Data for analysis –
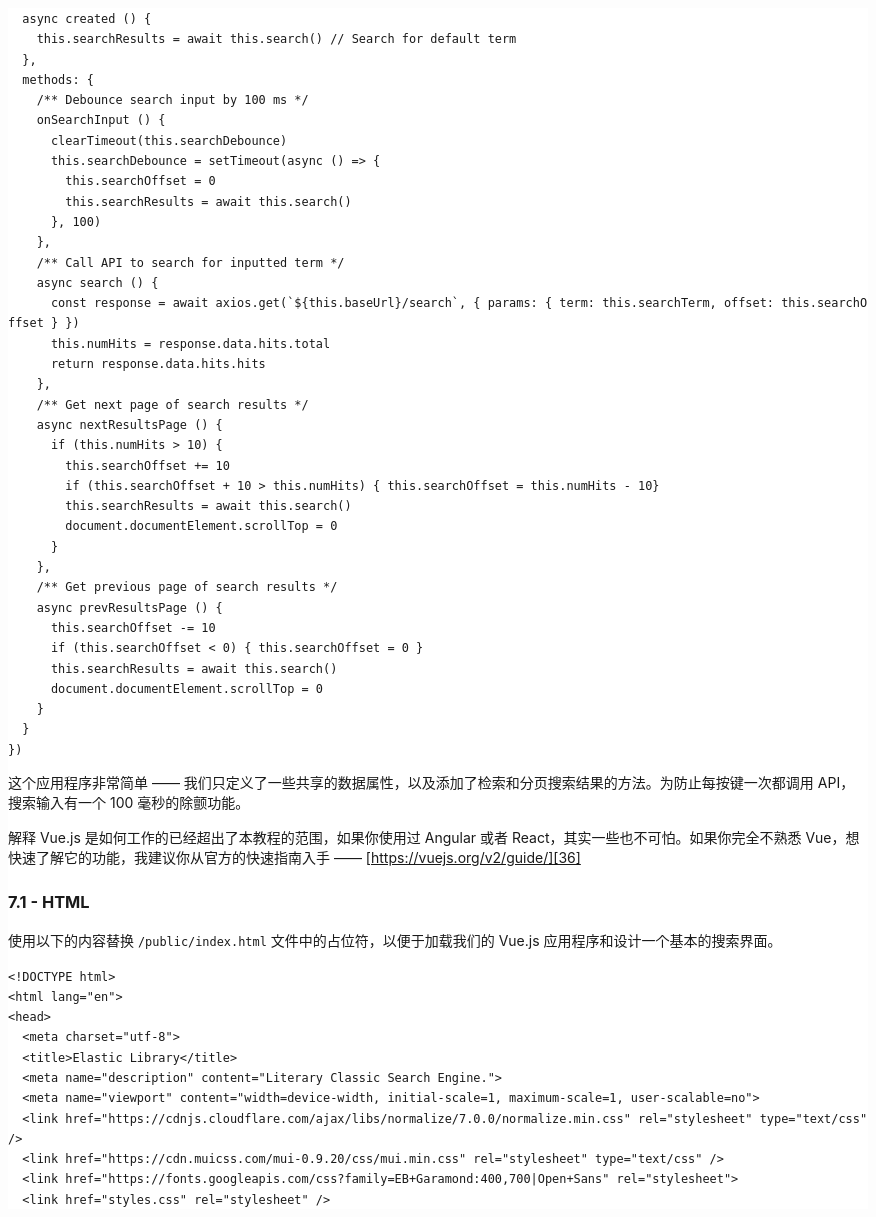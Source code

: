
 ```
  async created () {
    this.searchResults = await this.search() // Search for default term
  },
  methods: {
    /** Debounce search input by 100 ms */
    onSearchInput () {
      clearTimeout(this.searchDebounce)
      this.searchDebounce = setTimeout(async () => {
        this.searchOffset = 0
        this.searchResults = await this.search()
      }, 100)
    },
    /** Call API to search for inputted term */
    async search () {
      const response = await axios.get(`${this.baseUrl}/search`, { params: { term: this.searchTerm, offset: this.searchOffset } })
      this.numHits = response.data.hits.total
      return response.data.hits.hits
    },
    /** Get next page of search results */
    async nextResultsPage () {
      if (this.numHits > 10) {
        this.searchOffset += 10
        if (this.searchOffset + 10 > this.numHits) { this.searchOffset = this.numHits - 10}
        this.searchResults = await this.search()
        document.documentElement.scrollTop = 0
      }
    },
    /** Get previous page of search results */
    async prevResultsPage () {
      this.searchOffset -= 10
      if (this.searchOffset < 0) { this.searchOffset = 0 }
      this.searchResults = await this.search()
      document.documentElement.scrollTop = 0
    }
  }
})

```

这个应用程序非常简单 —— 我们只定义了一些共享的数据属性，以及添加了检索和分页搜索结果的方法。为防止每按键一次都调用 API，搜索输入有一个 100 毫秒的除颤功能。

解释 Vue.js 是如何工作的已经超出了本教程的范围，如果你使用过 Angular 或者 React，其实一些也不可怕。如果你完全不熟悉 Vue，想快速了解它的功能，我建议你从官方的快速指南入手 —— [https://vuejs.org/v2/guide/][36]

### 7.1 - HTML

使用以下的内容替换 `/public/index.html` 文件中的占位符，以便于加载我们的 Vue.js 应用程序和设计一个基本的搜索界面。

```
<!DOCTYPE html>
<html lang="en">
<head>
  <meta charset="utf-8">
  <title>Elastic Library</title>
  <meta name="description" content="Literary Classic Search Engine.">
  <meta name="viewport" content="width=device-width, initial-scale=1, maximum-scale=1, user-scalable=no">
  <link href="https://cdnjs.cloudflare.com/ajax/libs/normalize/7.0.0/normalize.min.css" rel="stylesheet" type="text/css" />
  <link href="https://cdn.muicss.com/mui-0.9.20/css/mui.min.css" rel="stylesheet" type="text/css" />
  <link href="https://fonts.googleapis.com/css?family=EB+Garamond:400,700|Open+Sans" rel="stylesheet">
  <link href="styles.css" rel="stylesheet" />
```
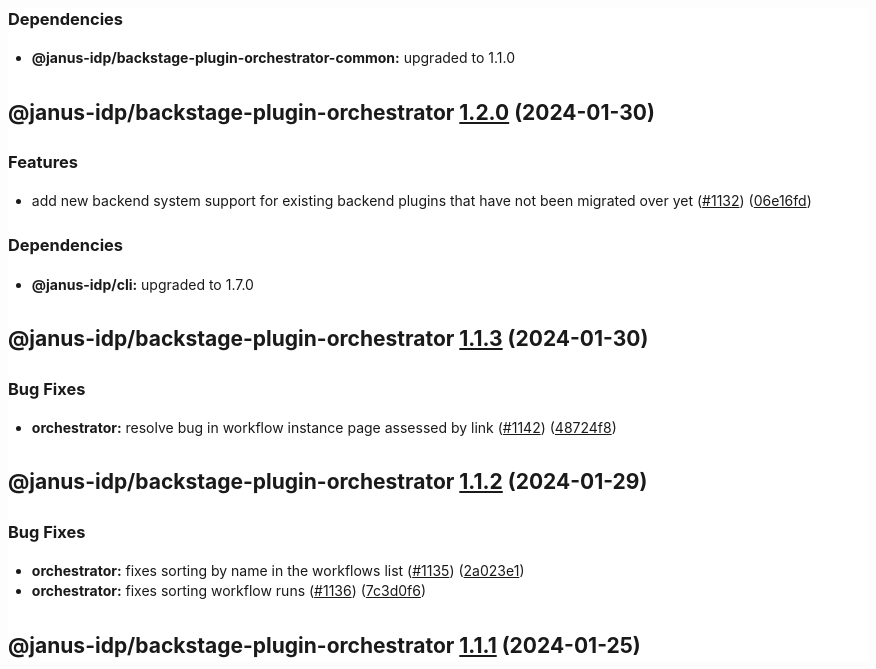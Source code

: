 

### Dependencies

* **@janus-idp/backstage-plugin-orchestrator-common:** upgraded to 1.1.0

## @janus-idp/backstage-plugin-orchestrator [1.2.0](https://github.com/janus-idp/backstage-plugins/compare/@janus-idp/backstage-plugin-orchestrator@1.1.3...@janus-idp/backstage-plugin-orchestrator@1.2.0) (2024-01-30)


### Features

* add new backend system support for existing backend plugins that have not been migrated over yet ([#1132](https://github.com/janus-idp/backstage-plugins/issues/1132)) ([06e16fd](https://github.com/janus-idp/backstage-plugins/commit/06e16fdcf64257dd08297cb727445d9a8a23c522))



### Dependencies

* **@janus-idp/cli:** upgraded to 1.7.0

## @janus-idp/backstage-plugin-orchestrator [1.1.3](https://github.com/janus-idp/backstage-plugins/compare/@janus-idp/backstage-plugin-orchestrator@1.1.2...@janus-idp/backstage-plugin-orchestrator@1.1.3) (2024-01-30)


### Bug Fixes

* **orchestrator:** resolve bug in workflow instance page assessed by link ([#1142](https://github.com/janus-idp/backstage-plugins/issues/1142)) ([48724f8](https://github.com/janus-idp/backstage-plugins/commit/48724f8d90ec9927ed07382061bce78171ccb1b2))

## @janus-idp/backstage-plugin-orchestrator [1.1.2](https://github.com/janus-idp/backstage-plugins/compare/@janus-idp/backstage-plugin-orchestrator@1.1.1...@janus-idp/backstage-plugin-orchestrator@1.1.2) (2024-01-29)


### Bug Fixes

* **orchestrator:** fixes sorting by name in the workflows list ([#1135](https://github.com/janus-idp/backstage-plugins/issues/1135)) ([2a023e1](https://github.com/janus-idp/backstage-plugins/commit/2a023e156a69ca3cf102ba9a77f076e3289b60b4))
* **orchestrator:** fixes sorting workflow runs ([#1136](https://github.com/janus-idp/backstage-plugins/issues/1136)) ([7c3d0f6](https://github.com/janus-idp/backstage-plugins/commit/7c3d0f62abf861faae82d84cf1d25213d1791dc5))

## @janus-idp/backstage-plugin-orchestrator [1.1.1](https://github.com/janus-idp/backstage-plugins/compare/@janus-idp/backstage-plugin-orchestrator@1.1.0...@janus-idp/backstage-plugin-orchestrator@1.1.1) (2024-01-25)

Prompt –
Could you copy every line from the records that has "async" in it?

Solution to the exercise –
  async created () {
      this.searchDebounce = setTimeout(async () => {
    async search () {
    async nextResultsPage () {
    async prevResultsPage () {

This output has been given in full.